Losing our magic came as a huge shock, and if it had not been for Hermione being a mudblood (as I infamously dubbed her) both Ron and me would not had survived without magic. I still have the pieces of my wand, but there is nothing that can be done with them. But I loved my wand, it was part of me, to throw it out, it would be like losing a piece of myself.
We learnt how to live like muggles. We found jobs. And I learnt that muggles and mudbloods where a lot cleverer than I originally thought. Hermione had taught me respect.
Becoming friends with Hermione was one of the best things I have ever done. Hermione is my best friend, and Ron is also a friend but I will never be close to him, after all, we have been enemies since we were born.
Hermione threw the cloth in her hand at Ron and stormed out of the room. I shook my head at him, who couldn't seem to understand what he had done wrong, and followed her.
"I give up!" she yelled at me, "From now on I refuse to cook, clean, I'll do nothing for him. And neither will you! And he better get used to sleeping on the sofa because that bed is mine because I Make It!!!"
I gave a chuckle and hugged her. She always knew the right things to say to me when I was depressed. It amazed me how she knew when I was depressed, I always tried to hide it. Unlike Ron who would be in a bad mood until someone bothered to find out what was wrong with him. I never truly realised at school just how clever she really is. I always thought that she just cheated at exams and stuff, after all, how could anyone, especially a mudblood beat a Malfoy?! I admit it now; I was a stupid idiot back then. I seemed to think that nothing could be better than being a pureblood Malfoy. Now, I can safely say, I have changed.
Ron entered the room. "Whatever she says I did, I didn't do it."
"That's the problem," I explained, "You don't do anything EVER!"
"Ignore him," Hermione snapped and she sat down on a chair and pulled me onto the one beside it, "So, what happened?"
Ron looked around. "There is no shadow," he observed.
"He is talking to my father, probably telling him what a bad boy I am."
Hermione giggled. "Come on, what happened, tell me?"
I fixed her with my grey eyes. "I am not allowed to go to Hogwarts, and I can't visit Sev because he's in Azkaban."
"Oh no," Hermione reached forward and touch my hand across the table, "But we can see him.
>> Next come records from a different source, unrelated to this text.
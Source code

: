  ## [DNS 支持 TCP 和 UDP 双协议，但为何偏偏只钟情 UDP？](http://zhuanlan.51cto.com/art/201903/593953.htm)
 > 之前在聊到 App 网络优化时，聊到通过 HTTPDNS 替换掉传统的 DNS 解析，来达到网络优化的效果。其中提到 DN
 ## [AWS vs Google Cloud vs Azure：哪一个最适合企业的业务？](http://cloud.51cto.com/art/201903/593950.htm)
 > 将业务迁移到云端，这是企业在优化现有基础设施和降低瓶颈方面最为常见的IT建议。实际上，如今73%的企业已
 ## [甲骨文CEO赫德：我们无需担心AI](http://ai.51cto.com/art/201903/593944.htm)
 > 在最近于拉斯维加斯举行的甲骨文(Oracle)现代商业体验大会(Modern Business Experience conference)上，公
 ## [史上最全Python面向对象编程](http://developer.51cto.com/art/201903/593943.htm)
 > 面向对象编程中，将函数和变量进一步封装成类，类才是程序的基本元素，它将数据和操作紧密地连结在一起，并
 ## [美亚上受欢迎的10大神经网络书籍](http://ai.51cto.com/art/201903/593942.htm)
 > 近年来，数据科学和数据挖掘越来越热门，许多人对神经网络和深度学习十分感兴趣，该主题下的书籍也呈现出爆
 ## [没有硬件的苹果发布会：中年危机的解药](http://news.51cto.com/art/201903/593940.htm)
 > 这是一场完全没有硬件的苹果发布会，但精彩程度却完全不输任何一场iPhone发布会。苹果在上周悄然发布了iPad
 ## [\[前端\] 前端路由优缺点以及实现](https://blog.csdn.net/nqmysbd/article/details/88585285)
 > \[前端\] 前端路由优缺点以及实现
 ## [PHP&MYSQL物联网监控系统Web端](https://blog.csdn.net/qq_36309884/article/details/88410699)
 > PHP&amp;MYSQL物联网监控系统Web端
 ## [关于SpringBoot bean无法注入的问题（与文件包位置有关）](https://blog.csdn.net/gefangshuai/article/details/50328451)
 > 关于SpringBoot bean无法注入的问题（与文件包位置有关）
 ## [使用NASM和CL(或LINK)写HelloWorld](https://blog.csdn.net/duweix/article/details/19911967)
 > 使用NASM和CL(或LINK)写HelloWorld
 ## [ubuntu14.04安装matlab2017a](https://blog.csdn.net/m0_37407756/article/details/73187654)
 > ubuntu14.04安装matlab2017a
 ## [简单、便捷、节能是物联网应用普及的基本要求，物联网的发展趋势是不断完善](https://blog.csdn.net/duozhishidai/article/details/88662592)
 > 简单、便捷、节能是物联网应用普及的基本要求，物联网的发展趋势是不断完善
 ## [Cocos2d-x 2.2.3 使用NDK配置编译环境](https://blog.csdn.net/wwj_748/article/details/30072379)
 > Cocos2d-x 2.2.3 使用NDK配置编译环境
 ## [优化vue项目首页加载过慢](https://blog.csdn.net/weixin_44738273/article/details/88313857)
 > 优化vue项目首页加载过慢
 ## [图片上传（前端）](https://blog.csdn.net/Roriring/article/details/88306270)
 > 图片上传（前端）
We can keep to the plan, it will just take a little bit longer than originally planned," she assured me, "I will make a copy of my permission form to visit Remus, but I'll change it to your details, and Snape. Then we can go next time your Shadow leaves you to speak to your father. I can have a talk with Remus, and you can get what you need to get off Snape. Then you and Ron can head up to Hogwarts."
"Got it all sorted out ain't ya?" Ron laughed. Hermione glared at Ron and snarled.
I decided now would be a good time to make a quick get away. I left the room as Hermione began to degrade Ron, and hurried upstairs to my room.
The first thing I saw was my shadow. He was standing in the middle of the room, dressed in his normal long thick black cloak. His face was hidden from my view.
"You want something?" I asked coldly. He rarely shows himself to me. Even more rare is that he actually talks to me. He normally stays invisible, and about once a month disappears to go and report my doings back to Lucius.
"If you go to Azkaban and see Snape, you will not enjoy the punishment."
I sneer at the monotone voice. "I don't give a flying fuck."
The shadow snorted and disappeared. I could still feel his empty eyes watching me. I always could and it unnerved me.
But with his warning, came a new feeling, a strong feeling of determination. I was now certain that going to see Severus Snape was the right thing to do.
It was the first step on the path that would lead to Voldemort's destruction.
6/05/2004
AUTHOR NOTES
Hey, sorry it's taken so long to get this chapter up. I've been very busy but I have already written half of this fic already. And seeing as I am now at that half way mark, I thought I should start to post it.
A Big Thank You to,
Yaukira, Mithros, Sunny Dragoness, LadyJessy and Ashlyns
For reviewing. I am happy you all enjoyed the Prologue and hope you keep reading. And pocky to Mithros and Sunny Dragoness for wishing me good luck with my exams which are now over and I only have to bite my nails for another 5 weeks before the results come.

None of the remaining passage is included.